What you are asked to do: Every line with "Lemma" in it should be copied from the data.

Given records:

───

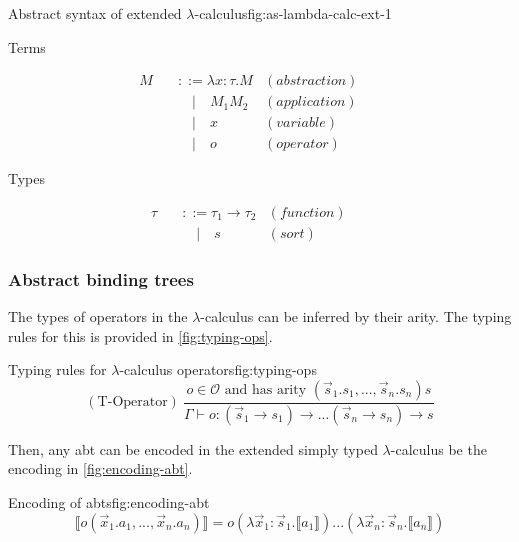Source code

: \begin{myfigure}{Abstract syntax of extended $\lambda$-calculus}{fig:as-lambda-calc-ext-1}
    \begin{center}
        Terms
    \end{center}
    \[
        \begin{aligned}
            M \quad & ::= \lambda x : \tau.M & (abstraction) &  & \\
                    & \quad | \quad M_1 M_2  & (application) &  & \\
                    & \quad | \quad x        & (variable)    &  & \\
                    & \quad | \quad o        & (operator)
        \end{aligned}
    \]

    \begin{center}
        Types
    \end{center}
    \[
        \begin{aligned}
            \tau \quad & ::= \tau_1 \rightarrow \tau_2 & (function) &  & \\
                       & \quad | \quad s               & (sort)
        \end{aligned}
    \]
\end{myfigure}

\subsubsection{Abstract binding trees}

The types of operators in the $\lambda$-calculus can be inferred by their arity. The typing rules for this is provided in \cref{fig:typing-ops}.

\begin{myfigure}{Typing rules for $\lambda$-calculus operators}{fig:typing-ops}
    \[
        (\text{T-Operator}) \ \frac{o \in \mathcal{O} \text{ and has arity } (\Vec{s}_1.s_1,...,\Vec{s}_n.s_n)s}{\Gamma \vdash o : (\Vec{s}_1 \rightarrow s_1) \rightarrow ... (\Vec{s}_n \rightarrow s_n) \rightarrow s}
    \]
\end{myfigure}

Then, any abt can be encoded in the extended simply typed $\lambda$-calculus be the encoding in \cref{fig:encoding-abt}.

\begin{myfigure}{Encoding of abts}{fig:encoding-abt}
    \[
        \llbracket o(\Vec{x}_1.a_1,...,\Vec{x}_n.a_n) \rrbracket = o(\lambda \Vec{x}_1:\Vec{s}_1.\llbracket a_1 \rrbracket)...(\lambda \Vec{x}_n : \Vec{s}_n.\llbracket a_n \rrbracket)
    \]
\end{myfigure}

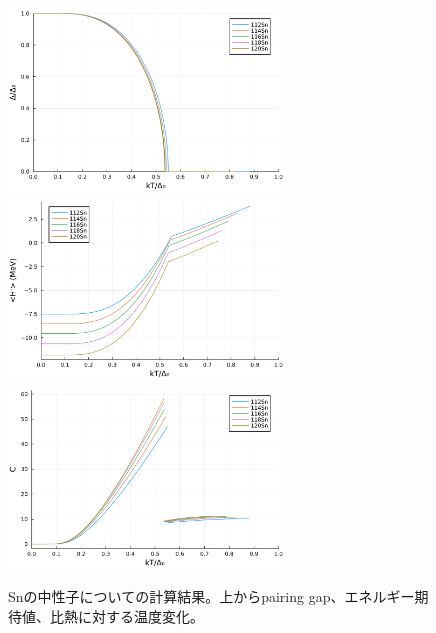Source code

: \documentclass[a4paper,11pt]{jsreport}
\begin{document}
  \newpage
  \begin{figure}[H]
    \centering
    \includegraphics[width=0.65\textwidth]{main_fig/112d.pdf}
    \includegraphics[width=0.65\textwidth]{main_fig/112H.pdf}
    \includegraphics[width=0.65\textwidth]{main_fig/112C.pdf}
    \caption{Snの中性子についての計算結果。上からpairing gap、エネルギー期待値、比熱に対する温度変化。}
  \end{figure}
  \newpage
\end{document}
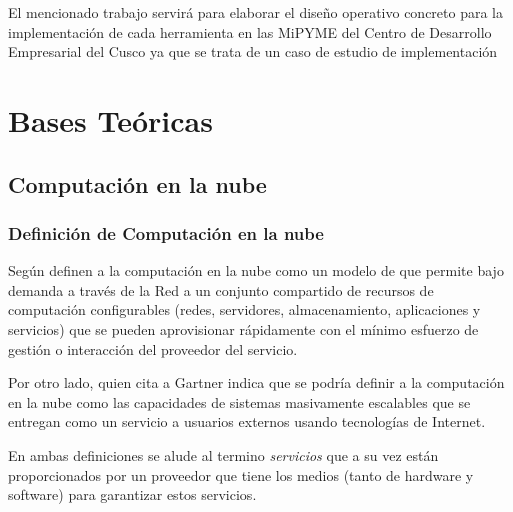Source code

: El mencionado trabajo servirá para elaborar el diseño operativo concreto para la
implementación de cada herramienta en las MiPYME del Centro de Desarrollo
Empresarial del Cusco ya que se trata de un caso de estudio de implementación

\section{Bases Teóricas}

\subsection{Computación en la nube}

\subsubsection{Definición de Computación en la nube}
Según \cite{nist} definen a la computación en la nube como un modelo de
que permite bajo demanda a través de la Red a un conjunto compartido de recursos
de computación configurables (redes, servidores, almacenamiento, aplicaciones y servicios)
que se pueden aprovisionar rápidamente con el mínimo esfuerzo de gestión o interacción
del proveedor del servicio.

Por otro lado, \cite{msolutions} quien cita a Gartner indica que se podría definir a la
computación en la nube como las capacidades de sistemas masivamente escalables que se entregan
como un servicio a usuarios externos usando tecnologías de Internet.

En ambas definiciones se alude al termino \emph{servicios} que a su vez están proporcionados
por un proveedor que tiene los medios (tanto de hardware y software) para garantizar estos servicios.

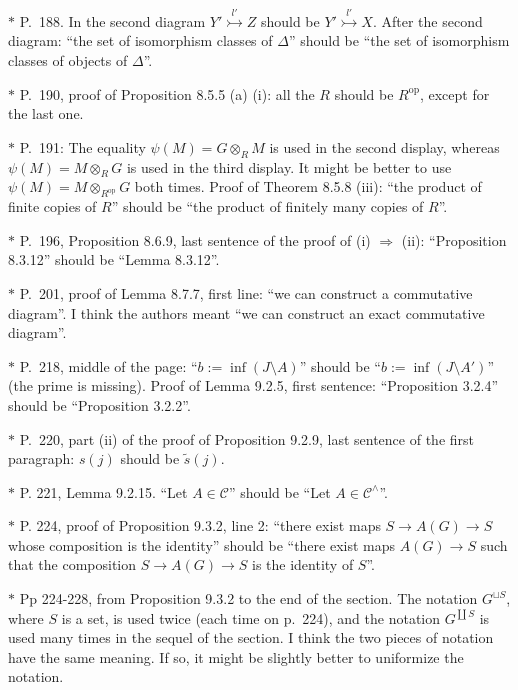 \documentclass[12pt]{article}%
\theoremstyle{remark}
\theoremstyle{definition}
\newcommand{\C}{\mathcal C}
\newcommand{\then}{\Rightarrow}
\DeclareMathOperator{\op}{op}
\begin{document}
\noindent $*$ P.~188. In the second diagram $Y'\overset{l'}{\rightarrowtail}Z$ should be $Y'\overset{l'}{\rightarrowtail}X$. After the second diagram: ``the set of isomorphism classes of $\Delta$'' should be ``the set of isomorphism classes of objects of $\Delta$''.

\noindent $*$ P.~190, proof of Proposition 8.5.5 (a) (i): all the $R$ should be $R^{\op}$, except for the last one.

\noindent $*$ P.~191: The equality $\psi(M)=G\otimes_RM$ is used in the second display, whereas $\psi(M)=M\otimes_RG$ is used in the third display. It might be better to use $\psi(M)=M\otimes_{R^{\op}}G$ both times. Proof of Theorem 8.5.8 (iii): ``the product of finite copies of $R$'' should be ``the product of finitely many copies of $R$''.

\noindent $*$ P.~196, Proposition 8.6.9, last sentence of the proof of (i) $\then$ (ii): ``Proposition 8.3.12'' should be ``Lemma 8.3.12''.


\noindent $*$ P.~201, proof of Lemma 8.7.7, first line: ``we can construct a commutative diagram''. I think the authors meant ``we can construct an exact commutative diagram''.

\noindent $*$ P.~218, middle of the page: ``$b:=\inf(J\setminus A)$'' should be ``$b:=\inf(J\setminus A')$'' (the prime is missing). Proof of Lemma 9.2.5, first sentence: ``Proposition 3.2.4'' should be ``Proposition 3.2.2''.

\noindent $*$ P.~220, part (ii) of the proof of Proposition 9.2.9, last sentence of the first paragraph: $s(j)$ should be $\tilde s(j)$.

\noindent $*$ P. 221, Lemma 9.2.15. ``Let $A\in\C$'' should be ``Let $A\in\C^\wedge$''.

\noindent $*$ P. 224, proof of Proposition 9.3.2, line 2: ``there exist maps $S\to A(G)\to S$ whose composition is the identity'' should be ``there exist maps $A(G)\to S$ such that the composition $S\to A(G)\to S$ is the identity of $S$''.

\noindent $*$ Pp 224-228, from Proposition 9.3.2 to the end of the section. The notation $G^{\sqcup S}$, where $S$ is a set, is used twice (each time on p.~224), and the notation $G^{\coprod S}$ is used many times in the sequel of the section. I think the two pieces of notation have the same meaning. If so, it might be slightly better to uniformize the notation.
\end{document}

───

Written response:
\noindent $*$ P.~196, Proposition 8.6.9, last sentence of the proof of (i) $\then$ (ii): ``Proposition 8.3.12'' should be ``Lemma 8.3.12''.
\noindent $*$ P.~201, proof of Lemma 8.7.7, first line: ``we can construct a commutative diagram''. I think the authors meant ``we can construct an exact commutative diagram''.
\noindent $*$ P.~218, middle of the page: ``$b:=\inf(J\setminus A)$'' should be ``$b:=\inf(J\setminus A')$'' (the prime is missing). Proof of Lemma 9.2.5, first sentence: ``Proposition 3.2.4'' should be ``Proposition 3.2.2''.
\noindent $*$ P. 221, Lemma 9.2.15. ``Let $A\in\C$'' should be ``Let $A\in\C^\wedge$''.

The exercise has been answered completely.